I hope the evidence on which this conclusion is based is a bit more compelling than what's in the article. On the other hand, having Arthur in Scotland fits with Gawain being from Orkney, and even with Owein being from Cumbria. There's also the story of the Carl of Carlisle, again putting Arthur in the same area.


----------



## delericho (Mar 7, 2015)

Yeah, I'd heard about this. According to the theory, Arthur's last battle was fought somewhere around Bridge of Allan, which is a village about an hour's drive from where I'm writing this. And, of course, the Castle Aaargh *is* Doune Castle, also not far from here. 

Edit: I spent about three years living in a flat in a part of Falkirk called Camelon, which outsiders mis-pronounce Camel-on, but which locals pronounce Came-lon. Of course, it's a small step from Came-lon to Camlann.

It would be an understatement to say I'm sceptical. Personally, I'm more inclined to think that Arthur is probably Alfred the Great, and the tales of his legend come about as a corrupted oral retelling of that chunk of history. But that's a guess based on exactly 0 evidence.


----------



## Dioltach (Mar 7, 2015)

My thought has always been that "Arthur" is related to the Irish title "Ard Rhi", or High King.
 [MENTION=22424]delericho[/MENTION]: interesting theory. There's probably at least some connection there, with the Anglo-Saxon population using older legends to draw parallels with their own struggle against the Danes.


----------



## Umbran (Mar 7, 2015)

I hate to say it, but no.  What we think of "King Arthur" today is an amalgam of several to many different people, fictionalized into myth.  Many a scholar has tried to say that he was one man, and pin down locations for the main events of his life, and, not surprisingly, been able to do so in different areas of the British Isles.  

This largely because there's not a shred of real physical evidence that the man existed.  When all you have is inconsistent retellings, it is easy enough to cherry-pick and interpret.  Placing King Arthur is rather like interpreting prophecy, in that sense.  I mean, the guy in the article just throws out the Battle of Badon Hill because it is inconvenient!

If you'd like a review of the various people who could have been Arthur, I can recommend The Mammoth Book of King Arthur, by Mike Ashley.  If you're looking at the known history, he comes up with about 20 suspects.


----------



## tuxgeo (Mar 7, 2015)

delericho said:


> < snip > . . .
> It would be an understatement to say I'm sceptical. Personally, I'm more inclined to think that Arthur is probably Alfred the Great, and . . .

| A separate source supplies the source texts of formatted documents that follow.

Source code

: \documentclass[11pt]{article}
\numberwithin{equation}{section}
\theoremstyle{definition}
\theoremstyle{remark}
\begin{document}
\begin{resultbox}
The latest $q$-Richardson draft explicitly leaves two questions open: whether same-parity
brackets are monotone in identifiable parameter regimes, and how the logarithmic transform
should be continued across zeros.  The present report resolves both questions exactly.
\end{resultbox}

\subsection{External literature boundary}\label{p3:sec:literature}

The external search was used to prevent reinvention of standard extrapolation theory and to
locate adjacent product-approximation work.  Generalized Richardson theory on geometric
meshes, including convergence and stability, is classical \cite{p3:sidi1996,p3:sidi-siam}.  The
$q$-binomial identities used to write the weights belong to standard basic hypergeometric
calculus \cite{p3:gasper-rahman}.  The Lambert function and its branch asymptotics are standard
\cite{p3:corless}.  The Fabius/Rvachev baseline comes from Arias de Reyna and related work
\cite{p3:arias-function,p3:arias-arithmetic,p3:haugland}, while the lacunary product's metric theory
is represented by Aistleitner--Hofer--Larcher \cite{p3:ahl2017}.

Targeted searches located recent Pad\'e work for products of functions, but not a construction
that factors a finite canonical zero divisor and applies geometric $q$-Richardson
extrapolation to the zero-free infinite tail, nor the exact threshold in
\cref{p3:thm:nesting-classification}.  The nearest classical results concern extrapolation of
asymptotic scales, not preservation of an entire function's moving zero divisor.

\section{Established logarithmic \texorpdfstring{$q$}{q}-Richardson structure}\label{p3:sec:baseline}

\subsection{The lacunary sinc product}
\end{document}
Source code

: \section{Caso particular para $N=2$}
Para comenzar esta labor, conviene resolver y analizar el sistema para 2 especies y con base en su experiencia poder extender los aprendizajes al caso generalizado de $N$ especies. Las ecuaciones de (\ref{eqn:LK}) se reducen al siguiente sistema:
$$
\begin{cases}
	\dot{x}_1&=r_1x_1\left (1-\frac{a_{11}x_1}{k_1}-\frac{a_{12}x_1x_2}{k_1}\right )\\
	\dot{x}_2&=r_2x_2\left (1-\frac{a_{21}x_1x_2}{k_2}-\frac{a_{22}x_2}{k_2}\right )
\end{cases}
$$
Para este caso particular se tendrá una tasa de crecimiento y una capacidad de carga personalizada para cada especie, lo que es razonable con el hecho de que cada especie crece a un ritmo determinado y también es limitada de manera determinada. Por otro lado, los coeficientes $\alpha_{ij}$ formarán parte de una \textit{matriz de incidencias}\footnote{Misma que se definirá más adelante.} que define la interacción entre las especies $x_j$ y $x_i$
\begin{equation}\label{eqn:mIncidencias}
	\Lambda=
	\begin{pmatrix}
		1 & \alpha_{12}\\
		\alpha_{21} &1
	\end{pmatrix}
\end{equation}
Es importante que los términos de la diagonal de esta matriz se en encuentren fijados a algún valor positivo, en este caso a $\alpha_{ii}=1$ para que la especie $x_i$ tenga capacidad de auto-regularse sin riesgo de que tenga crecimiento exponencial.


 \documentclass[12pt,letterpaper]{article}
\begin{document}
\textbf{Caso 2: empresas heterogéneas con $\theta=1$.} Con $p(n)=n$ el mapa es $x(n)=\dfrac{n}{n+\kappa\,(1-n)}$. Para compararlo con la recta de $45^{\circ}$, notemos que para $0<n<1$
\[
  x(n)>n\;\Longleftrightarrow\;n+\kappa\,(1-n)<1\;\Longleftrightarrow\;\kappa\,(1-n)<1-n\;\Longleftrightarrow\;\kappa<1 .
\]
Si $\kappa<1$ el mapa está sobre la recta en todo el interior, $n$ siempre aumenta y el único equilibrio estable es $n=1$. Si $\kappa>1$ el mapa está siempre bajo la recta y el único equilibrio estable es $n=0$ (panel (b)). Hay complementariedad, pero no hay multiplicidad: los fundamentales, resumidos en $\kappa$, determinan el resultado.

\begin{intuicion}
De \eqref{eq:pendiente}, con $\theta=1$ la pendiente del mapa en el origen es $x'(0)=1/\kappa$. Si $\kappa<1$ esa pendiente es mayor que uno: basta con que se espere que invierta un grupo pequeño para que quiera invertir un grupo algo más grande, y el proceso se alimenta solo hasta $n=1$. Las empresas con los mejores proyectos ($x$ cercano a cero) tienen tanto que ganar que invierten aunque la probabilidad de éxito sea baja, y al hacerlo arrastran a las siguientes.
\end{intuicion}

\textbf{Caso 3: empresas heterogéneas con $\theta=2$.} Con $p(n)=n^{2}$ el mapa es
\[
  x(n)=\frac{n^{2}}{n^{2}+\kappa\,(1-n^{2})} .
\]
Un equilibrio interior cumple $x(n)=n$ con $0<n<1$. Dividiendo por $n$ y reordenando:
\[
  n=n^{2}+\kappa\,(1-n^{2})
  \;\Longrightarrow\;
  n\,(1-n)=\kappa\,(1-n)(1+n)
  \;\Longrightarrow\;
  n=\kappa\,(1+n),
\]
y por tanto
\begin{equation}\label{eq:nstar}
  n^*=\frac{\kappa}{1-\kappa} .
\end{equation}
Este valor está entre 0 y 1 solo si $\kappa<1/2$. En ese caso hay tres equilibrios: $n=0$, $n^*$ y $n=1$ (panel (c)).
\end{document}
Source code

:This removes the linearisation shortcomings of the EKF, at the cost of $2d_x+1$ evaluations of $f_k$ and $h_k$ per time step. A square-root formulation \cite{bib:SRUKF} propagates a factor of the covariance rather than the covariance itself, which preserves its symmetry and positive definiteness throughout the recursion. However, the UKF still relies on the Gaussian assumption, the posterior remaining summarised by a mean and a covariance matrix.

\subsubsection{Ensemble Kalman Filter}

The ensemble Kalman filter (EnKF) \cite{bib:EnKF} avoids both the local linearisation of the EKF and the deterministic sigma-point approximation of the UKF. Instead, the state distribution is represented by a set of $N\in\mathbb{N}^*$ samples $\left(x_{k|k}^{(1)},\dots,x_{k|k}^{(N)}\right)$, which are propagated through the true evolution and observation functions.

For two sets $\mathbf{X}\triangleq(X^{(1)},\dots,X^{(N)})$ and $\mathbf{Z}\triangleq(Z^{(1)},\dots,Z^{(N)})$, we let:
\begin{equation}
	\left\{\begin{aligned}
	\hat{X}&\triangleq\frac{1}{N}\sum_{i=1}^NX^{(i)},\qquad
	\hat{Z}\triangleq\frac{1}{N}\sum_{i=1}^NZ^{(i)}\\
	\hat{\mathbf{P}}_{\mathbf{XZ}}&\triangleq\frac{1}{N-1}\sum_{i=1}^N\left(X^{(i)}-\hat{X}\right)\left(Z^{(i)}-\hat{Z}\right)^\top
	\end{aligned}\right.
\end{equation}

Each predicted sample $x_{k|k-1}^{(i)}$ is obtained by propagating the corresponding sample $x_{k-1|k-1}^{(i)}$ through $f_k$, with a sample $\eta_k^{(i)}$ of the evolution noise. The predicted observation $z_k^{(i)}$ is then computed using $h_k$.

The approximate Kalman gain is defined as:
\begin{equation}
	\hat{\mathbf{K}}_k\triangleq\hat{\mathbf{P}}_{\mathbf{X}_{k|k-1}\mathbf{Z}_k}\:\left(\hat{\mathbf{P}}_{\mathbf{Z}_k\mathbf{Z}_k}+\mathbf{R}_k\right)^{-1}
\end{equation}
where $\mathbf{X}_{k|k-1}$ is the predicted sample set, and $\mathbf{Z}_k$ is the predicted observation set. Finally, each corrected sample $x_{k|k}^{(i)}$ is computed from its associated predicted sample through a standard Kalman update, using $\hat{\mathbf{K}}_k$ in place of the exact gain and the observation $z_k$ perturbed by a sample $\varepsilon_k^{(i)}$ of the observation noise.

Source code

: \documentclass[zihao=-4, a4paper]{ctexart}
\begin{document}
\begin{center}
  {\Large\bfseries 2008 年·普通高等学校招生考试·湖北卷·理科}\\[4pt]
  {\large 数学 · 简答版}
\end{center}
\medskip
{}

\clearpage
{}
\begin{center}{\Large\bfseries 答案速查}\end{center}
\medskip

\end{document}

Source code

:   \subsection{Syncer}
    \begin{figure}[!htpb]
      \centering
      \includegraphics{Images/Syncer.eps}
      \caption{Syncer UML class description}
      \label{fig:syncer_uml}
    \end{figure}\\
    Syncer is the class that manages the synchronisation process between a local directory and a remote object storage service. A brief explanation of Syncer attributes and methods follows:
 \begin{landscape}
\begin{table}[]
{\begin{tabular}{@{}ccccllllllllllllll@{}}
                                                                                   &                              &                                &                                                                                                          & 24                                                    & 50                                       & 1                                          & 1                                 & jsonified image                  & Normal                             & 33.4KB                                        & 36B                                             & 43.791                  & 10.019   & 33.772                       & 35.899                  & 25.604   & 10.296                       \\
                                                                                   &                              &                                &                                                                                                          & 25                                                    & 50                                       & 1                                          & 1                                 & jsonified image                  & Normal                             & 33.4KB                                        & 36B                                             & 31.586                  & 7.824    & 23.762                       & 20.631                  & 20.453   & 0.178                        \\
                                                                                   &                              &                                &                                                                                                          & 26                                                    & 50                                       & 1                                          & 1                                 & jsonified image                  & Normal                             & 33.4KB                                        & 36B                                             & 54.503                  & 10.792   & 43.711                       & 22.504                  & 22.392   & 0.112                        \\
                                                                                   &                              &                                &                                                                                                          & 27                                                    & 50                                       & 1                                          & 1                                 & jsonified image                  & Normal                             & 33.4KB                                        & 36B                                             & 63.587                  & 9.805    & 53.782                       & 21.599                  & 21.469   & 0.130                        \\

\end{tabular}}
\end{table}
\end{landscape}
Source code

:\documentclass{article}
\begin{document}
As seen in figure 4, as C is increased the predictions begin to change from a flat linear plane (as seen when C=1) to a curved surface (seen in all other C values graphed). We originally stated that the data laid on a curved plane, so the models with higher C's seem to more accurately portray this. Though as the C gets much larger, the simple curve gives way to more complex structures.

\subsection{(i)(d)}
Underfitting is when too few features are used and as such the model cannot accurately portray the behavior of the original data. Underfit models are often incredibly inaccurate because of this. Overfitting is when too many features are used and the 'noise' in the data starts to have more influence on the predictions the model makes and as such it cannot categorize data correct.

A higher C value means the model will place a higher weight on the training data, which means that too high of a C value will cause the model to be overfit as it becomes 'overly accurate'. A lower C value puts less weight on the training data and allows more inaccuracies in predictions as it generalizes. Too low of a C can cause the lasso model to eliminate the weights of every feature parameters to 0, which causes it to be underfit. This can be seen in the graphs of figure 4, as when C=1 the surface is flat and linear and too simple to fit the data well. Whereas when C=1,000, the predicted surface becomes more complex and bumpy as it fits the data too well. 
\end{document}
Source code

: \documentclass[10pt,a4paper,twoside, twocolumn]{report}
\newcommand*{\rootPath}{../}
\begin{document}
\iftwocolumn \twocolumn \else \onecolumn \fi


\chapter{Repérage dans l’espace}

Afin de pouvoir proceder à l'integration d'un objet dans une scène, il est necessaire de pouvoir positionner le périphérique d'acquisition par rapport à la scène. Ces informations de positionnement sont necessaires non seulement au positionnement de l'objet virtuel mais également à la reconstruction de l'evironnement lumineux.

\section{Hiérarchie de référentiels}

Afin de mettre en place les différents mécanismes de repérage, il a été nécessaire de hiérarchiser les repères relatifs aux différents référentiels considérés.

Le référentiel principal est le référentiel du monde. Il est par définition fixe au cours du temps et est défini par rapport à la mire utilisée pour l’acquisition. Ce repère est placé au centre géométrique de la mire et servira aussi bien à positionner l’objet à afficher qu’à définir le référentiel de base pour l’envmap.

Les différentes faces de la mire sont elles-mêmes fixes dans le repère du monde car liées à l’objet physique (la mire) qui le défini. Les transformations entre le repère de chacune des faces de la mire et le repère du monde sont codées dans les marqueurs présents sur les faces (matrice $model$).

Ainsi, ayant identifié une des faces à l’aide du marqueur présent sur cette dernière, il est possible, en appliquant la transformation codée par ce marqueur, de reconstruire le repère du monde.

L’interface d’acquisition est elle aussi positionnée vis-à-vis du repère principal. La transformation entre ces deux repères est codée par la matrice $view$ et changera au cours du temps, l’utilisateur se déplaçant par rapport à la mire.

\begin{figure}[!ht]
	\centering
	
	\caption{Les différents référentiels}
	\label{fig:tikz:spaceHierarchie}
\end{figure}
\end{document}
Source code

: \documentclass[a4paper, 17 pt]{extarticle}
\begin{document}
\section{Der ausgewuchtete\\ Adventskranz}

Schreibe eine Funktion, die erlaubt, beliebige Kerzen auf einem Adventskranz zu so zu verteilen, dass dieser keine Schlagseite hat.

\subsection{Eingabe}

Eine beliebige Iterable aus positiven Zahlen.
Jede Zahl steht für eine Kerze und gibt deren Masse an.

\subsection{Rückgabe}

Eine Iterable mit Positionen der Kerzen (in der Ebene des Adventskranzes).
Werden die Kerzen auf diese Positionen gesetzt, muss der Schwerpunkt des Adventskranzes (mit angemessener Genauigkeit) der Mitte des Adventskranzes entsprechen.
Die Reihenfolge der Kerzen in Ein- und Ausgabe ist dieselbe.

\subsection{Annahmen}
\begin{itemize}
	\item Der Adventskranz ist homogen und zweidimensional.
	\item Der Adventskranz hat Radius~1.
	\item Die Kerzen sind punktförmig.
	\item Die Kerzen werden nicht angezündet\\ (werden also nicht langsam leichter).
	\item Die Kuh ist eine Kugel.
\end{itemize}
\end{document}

Wasn't Alfred the Great a Saxon? Didn't Arthur reportedly die in a battle _against_ the Saxons?


----------



## Umbran (Mar 7, 2015)

tuxgeo said:


> Wasn't Alfred the Great a Saxon? Didn't Arthur reportedly die in a battle _against_ the Saxons?




Depending on what period you are taking your Arthur myth from, not specifically, no.  He falls in battle against Mordred's forces, which are not generally accepted as being Saxons.  The myth has been recast in several time periods.

If you're talking about the Thomas Malory's "Le Morte d'Artur", then the story is not really about the Saxon conquest of Britain, and flows basically thus:

The relationship between Gwenevere and Lancelot is discovered.  There's some mucking about, and eventually Lancelot flees to France.  Arthur follows, with a small army, to get Lancelot for treason.

While Arthur is in France, Mordred takes the throne.  When Arthur returns, Mordred refuses to let it go.  They fight at the Battle of Camlann.  Mordred is slain, and Arthur is sorely wounded, and is taken to Avalon.  

Now, some later authors will place this all at the time of the Saxon entry to Britain, and will have Mordred backed by Saxons, but other retellings have it that Mordred is backed by allies from his mother's family, which are largely from the western parts of Britain.


----------



## Dioltach (Mar 7, 2015)

tuxgeo said:


> Wasn't Alfred the Great a Saxon? Didn't Arthur reportedly die in a battle _against_ the Saxons?




A lot of these writings were used as propaganda, and used similarities and parallels between old tales to promote their own ideas and heroes.

A very unsubtle example comes at the end of Lachamon's _Brut_, a twelfth century history of the British (i.e. pre-Anglo-Saxon population) of Britain: after thousands of lines of about the British, it ends with the claim that "Arthur will return to save the _English_ in their hour of need" (emphasis mine).


----------



## Dioltach (Mar 7, 2015)

Umbran said:


> Depending on what period you are taking your Arthur myth from, not specifically, no.  He falls in battle against Mordred's forces, which are not generally accepted as being Saxons.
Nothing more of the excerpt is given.